Saturday, 30th of November 2019 (11:45-12:15) at the international symposium on Chalk & Flint
Amongst Campanian and Maastrichtian fossils from the extended type area of the Maastrichtian Stage, around Maastricht, those with a backbone have always played a pivotal role in collecting efforts by professional and amateur palaeontologists alike. Just consider mosasaurs, plesiosaurs, turtles, crocodiles, sharks, fish and even the odd dinosaur …..

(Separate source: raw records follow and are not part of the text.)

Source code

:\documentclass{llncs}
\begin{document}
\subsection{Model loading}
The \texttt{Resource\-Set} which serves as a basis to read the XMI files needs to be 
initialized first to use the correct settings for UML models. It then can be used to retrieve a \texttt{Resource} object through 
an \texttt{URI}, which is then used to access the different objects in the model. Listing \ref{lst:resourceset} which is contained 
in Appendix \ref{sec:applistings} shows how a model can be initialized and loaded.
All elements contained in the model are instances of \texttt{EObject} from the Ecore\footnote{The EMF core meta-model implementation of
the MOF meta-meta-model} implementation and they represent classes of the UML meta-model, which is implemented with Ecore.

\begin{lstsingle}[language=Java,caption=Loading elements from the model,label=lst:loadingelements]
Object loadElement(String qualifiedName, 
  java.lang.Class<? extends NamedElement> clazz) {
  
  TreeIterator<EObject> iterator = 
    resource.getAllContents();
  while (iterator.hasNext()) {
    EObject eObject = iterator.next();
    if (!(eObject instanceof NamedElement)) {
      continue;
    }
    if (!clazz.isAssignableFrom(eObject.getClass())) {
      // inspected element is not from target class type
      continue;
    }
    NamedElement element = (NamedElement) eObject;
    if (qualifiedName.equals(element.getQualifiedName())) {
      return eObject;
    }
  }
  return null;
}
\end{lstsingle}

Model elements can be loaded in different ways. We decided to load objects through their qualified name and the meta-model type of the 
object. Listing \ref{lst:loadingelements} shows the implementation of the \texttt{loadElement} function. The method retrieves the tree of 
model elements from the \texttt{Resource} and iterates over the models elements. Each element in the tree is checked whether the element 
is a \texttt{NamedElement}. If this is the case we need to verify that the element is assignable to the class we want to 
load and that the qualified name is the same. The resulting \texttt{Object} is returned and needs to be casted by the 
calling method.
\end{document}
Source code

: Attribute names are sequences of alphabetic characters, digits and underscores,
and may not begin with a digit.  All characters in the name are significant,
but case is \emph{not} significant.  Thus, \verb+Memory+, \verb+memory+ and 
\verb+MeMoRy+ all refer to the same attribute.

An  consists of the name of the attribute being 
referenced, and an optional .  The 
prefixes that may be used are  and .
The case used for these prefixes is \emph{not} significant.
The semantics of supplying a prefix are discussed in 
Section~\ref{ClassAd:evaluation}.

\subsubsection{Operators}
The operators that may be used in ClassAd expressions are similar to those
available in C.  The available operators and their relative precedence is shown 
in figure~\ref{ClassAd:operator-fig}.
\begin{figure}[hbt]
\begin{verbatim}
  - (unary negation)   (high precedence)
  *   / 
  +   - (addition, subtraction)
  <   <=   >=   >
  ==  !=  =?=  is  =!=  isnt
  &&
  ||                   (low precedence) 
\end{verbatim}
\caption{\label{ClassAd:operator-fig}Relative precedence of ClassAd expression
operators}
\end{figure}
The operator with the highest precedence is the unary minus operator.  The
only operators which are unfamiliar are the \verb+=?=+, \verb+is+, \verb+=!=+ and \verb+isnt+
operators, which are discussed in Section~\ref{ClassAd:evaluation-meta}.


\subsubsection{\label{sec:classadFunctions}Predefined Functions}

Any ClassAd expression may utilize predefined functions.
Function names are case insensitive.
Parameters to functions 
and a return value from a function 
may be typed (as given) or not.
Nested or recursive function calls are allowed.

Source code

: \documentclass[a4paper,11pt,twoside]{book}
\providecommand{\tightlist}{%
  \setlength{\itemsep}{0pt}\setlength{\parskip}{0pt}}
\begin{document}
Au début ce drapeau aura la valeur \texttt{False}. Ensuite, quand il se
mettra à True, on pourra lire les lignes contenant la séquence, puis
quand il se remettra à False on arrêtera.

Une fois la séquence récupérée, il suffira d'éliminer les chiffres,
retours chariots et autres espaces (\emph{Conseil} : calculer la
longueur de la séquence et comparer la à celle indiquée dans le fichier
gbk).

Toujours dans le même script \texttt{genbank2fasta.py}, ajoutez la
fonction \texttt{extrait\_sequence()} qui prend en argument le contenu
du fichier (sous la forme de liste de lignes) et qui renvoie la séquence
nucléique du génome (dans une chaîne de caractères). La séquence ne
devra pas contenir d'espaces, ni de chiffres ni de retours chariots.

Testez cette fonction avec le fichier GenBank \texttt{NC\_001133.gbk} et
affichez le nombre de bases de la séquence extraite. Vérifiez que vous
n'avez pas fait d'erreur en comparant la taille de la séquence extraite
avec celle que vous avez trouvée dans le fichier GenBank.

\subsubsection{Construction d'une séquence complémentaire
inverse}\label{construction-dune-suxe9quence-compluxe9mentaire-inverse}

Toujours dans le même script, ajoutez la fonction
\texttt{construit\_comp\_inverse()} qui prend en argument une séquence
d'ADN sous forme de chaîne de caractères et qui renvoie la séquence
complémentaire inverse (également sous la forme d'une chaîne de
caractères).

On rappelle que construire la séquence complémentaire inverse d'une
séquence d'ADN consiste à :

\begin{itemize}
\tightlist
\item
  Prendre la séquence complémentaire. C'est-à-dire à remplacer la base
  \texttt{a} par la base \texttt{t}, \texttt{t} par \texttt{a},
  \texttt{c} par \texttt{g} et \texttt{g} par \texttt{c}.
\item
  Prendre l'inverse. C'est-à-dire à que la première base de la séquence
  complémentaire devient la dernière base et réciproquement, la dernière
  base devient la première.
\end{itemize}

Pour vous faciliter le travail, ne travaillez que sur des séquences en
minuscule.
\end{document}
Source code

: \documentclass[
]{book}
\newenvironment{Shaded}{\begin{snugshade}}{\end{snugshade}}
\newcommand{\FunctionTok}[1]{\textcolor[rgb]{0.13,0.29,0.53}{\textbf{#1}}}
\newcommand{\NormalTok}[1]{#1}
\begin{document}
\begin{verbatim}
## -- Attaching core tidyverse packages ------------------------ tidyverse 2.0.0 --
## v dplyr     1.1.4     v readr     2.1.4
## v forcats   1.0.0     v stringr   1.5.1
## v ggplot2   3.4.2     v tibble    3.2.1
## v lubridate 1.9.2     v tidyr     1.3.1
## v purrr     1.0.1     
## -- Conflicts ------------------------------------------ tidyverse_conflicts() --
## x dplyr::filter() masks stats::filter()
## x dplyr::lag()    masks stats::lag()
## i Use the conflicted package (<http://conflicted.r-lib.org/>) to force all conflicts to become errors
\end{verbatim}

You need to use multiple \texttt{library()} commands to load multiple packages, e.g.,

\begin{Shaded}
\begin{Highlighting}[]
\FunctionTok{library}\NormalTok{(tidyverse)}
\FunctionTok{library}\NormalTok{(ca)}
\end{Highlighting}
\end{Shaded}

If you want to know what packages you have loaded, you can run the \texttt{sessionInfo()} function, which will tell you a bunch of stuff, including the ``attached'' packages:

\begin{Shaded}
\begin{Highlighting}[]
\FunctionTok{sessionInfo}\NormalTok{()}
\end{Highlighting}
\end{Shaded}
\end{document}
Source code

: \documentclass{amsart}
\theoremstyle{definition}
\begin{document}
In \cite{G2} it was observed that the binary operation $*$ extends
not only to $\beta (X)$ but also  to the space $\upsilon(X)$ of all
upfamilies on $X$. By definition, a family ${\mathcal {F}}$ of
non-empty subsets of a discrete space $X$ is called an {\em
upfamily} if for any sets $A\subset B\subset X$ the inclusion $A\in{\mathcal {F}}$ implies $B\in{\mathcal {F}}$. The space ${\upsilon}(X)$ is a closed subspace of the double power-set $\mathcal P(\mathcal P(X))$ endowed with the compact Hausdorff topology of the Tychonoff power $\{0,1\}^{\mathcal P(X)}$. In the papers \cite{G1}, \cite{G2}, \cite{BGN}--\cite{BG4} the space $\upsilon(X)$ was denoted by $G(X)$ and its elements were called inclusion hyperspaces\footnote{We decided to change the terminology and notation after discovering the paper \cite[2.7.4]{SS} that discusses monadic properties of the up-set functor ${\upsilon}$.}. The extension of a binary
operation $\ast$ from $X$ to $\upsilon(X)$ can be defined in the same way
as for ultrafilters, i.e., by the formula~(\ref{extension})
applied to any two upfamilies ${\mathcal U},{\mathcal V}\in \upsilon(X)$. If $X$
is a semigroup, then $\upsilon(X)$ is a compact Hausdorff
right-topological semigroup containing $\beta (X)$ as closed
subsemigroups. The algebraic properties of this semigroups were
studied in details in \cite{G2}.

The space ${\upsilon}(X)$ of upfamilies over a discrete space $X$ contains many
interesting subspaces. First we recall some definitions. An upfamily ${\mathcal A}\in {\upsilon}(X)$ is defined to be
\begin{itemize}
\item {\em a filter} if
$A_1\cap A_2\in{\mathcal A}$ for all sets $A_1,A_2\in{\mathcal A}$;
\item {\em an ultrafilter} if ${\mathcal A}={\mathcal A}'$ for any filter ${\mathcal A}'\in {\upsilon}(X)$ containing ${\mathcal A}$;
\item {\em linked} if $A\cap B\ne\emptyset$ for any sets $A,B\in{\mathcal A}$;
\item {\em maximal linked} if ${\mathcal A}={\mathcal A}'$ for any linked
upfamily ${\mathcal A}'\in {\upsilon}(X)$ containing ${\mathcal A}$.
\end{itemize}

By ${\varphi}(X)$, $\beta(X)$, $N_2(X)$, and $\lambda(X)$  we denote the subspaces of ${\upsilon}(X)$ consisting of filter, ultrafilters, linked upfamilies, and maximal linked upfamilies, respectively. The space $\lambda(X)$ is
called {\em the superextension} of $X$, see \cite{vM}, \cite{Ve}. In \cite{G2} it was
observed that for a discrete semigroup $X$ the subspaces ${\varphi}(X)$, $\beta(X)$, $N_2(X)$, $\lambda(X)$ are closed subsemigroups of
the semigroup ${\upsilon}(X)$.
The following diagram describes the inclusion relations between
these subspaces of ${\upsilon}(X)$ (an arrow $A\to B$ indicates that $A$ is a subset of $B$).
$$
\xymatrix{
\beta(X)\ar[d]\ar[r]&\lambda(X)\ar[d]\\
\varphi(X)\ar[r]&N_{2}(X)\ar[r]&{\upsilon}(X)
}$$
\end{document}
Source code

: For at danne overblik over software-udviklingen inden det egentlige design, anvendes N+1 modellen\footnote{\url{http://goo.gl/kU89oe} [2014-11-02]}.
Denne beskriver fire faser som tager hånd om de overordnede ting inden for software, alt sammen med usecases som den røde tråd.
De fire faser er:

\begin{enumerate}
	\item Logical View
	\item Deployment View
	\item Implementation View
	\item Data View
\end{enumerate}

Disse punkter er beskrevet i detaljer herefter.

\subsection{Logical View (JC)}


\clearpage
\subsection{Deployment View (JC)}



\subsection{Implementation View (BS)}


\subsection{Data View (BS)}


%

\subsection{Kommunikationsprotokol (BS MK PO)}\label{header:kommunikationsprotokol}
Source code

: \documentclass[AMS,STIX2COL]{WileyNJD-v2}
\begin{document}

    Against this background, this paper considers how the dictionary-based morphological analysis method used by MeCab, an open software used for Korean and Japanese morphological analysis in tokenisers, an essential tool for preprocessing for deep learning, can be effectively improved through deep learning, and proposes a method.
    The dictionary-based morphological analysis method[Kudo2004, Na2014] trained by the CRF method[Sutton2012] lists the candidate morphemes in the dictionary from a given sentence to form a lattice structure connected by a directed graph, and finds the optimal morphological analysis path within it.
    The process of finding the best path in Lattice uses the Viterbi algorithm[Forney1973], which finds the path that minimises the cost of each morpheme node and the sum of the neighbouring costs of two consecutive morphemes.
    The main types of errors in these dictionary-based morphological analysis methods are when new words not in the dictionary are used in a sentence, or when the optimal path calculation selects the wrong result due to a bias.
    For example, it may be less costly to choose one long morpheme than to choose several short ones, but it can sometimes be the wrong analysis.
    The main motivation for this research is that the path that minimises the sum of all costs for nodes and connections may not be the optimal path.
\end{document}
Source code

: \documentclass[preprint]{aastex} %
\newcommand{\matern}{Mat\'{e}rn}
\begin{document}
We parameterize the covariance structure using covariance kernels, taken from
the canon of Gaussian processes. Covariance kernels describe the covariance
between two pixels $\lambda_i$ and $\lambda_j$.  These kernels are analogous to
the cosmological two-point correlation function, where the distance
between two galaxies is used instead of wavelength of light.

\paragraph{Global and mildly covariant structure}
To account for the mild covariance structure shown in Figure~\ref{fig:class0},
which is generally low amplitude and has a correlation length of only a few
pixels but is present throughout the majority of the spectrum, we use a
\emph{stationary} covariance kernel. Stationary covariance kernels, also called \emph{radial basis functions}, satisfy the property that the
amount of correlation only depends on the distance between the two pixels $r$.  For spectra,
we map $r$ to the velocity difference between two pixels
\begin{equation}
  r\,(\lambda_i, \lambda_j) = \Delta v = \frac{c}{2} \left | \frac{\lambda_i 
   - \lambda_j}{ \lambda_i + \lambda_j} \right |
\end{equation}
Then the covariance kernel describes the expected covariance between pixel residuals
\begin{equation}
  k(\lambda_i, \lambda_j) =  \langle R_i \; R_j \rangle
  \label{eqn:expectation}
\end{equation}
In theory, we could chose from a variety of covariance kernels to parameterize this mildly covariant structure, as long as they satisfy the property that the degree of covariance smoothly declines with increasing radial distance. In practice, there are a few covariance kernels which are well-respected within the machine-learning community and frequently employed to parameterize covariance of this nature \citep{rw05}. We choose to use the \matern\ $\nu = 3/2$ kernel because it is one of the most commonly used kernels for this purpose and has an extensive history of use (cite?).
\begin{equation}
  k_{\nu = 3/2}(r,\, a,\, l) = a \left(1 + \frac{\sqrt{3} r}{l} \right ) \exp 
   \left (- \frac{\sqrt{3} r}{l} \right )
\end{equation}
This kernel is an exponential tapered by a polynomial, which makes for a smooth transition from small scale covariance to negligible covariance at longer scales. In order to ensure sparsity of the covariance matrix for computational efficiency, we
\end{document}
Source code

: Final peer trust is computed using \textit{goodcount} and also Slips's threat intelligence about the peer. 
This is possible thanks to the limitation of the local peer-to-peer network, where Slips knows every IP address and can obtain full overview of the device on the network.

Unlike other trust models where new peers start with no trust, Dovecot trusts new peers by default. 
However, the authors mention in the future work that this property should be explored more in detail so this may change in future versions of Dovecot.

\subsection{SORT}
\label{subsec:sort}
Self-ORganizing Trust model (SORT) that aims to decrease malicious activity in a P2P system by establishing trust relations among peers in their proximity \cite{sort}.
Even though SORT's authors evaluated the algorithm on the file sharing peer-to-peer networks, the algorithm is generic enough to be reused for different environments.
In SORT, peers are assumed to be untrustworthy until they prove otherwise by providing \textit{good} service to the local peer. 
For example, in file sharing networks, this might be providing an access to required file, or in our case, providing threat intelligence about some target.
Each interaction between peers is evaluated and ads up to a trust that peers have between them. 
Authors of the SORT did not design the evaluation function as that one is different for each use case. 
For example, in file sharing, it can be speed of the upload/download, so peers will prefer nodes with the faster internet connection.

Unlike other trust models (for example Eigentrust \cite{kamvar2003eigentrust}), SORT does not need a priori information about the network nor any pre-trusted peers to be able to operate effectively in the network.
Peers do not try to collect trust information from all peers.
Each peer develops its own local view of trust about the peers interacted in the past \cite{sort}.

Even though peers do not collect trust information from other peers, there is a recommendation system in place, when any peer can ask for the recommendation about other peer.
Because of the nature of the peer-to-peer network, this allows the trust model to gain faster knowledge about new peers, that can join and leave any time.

And what about all those other, spineless goodies? Echinoids are popular amongst collectors, especially ‘regular’ ones and the typical Maastricht ‘chalk apple’, Hemipneustes striatoradiatus. But: there is more ….. much more. Crawling, swimming (occasionally), burrowing, boring and cementing animals, representing a wide array of biotic groups, littered the sea floor, while squids hovered through the water column. During recent years, numerous interesting specimens of bivalves, gastropods, cephalopods and crustaceans have been recovered. A selection of these will be illustrated and briefly discussed. Added are examples of trace fossil taxa and a few marine and terrestrial plants.
The message to take home could be: even after 250+ years of collecting, these deposits are still yielding many an eye opener and there are lots of hidden treasures in museum and private collections.